Preheat the oven to 400˚F.

Peel the onions. Trim the root ends, keeping the layers intact. Cut in half lengthwise. Coat the onions in the oil and sprinkle with the salt. Put cut-side down on a small baking sheet and roast for 15 minutes. Turn cut-side up and continue to roast until tender, 15 to 20 minutes.

Meanwhile, whisk together the oil, garlic, thyme, salt, and pepper for the beets in a medium bowl. Peel the beets and cut into 1-inch pieces. Add to the bowl and toss to coat. Spread on a baking sheet.

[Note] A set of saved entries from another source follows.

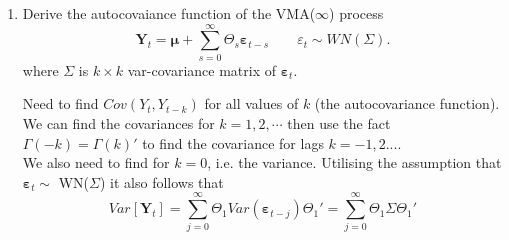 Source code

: \documentclass[oneside,openany]{tufte-book} %
\begin{document}
\begin{enumerate}
\begin{enumerate}
							
							
							
							
							
							
							
							\item If the true $\theta_1$ is bigger than 1 (in absolute value) then conditioning on $\varepsilon_0$ is not innocuous (for large sample sizes).
													\medskip
							Note that we derived $\varepsilon_t$ as a function of the observable data, noting that $\varepsilon_t=y_t-\mu-\theta_1\varepsilon_{t-1}$ and starting at $\varepsilon_0=0$. This is an AR(1) process in $\varepsilon_t$, and we know $\theta_1$ here must be less than 1 in absolute value or the impact of past shocks doesn't vanish for large sample sizes.\\
													\medskip
							We can recurse the shocks back t periods and find:\\
							 $\varepsilon_t=(y_t-\mu)-\theta(y_{t-1}-\mu) +\theta^2(y_{t-2}-\mu) - \cdots +(-1)^t\theta_1^t\varepsilon_0$
							
													\medskip
							If $|\theta_1|<1$ then $(-1)^t\theta_1^t\varepsilon_0$ is small for t large, and conditioning on $\varepsilon_0=0$ when it may not be true will have no asymptotic (large sample) impact on the approximation of the likelihood function. This is not the case when $|\theta_1|>1$. In this case we can exploit invertibility of MA models and re-write the model equivalent with a parameter $1/\theta_1$ and variance of the shocks $\theta_1^2\sigma^2$
					
					
						\end{enumerate}
						
									\vspace{10pt}
					
					
					
					
					\item Derive the autocovaiance function of the VMA($\infty$) process	\[
					\bm{Y}_{t}=\bm{\mu}+\sum_{s=0}^{\infty }\Theta_{s}\bm{\varepsilon }
					_{t-s} \qquad \varepsilon_t \sim WN(\Sigma).
					\]
					where $\Sigma$ is $k\times k$ var-covariance matrix of $\bm{\varepsilon}_t$.
														\vspace{10pt}
														
				Need to find $Cov(Y_{t}, Y_{t-k})$ for all values of $k$ (the autocovariance function).\\
			We can find the covariances for $k=1,2,\cdots$ then use the fact $\Gamma(-k)=\Gamma(k)'$ to find the covariance for lags $k=-1,2...$.\\
			\medskip
				We also need to find for $k=0$, i.e. the variance. Utilising the assumption that $\bm{\varepsilon}_t\sim$ WN($\Sigma$)  it also follows that
					\[ Var\left[ \textbf{Y}_{t}\right] =\sum_{j=0}^{\infty} \Theta_1Var(\bm{\varepsilon}_{t-j})\Theta_1'=\sum_{j=0}^{\infty} \Theta_1\Sigma\Theta_1'
					\]
		

\end{enumerate}
\end{document}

Spread the buckwheat groats on a separate small baking sheet and set to the side.

Lower the oven temperature to 375˚F.

Roast the beets for 30 minutes.

Meanwhile, put all of the dressing ingredients in a high-powered blender and blend until smooth.

Put the groats in the oven. Continue to roast the beets until tender, and toast the groats until fragrant, about 10 minutes. Remove both from the oven. (Unless the beets need a bit longer. They should be tender when pierced with a paring knife.)

Cut the onion halves in half through the root end and put on a serving plate, along with the beets. Drizzle the dressing over the top and sprinkle with the toasted groats and some thyme leaves.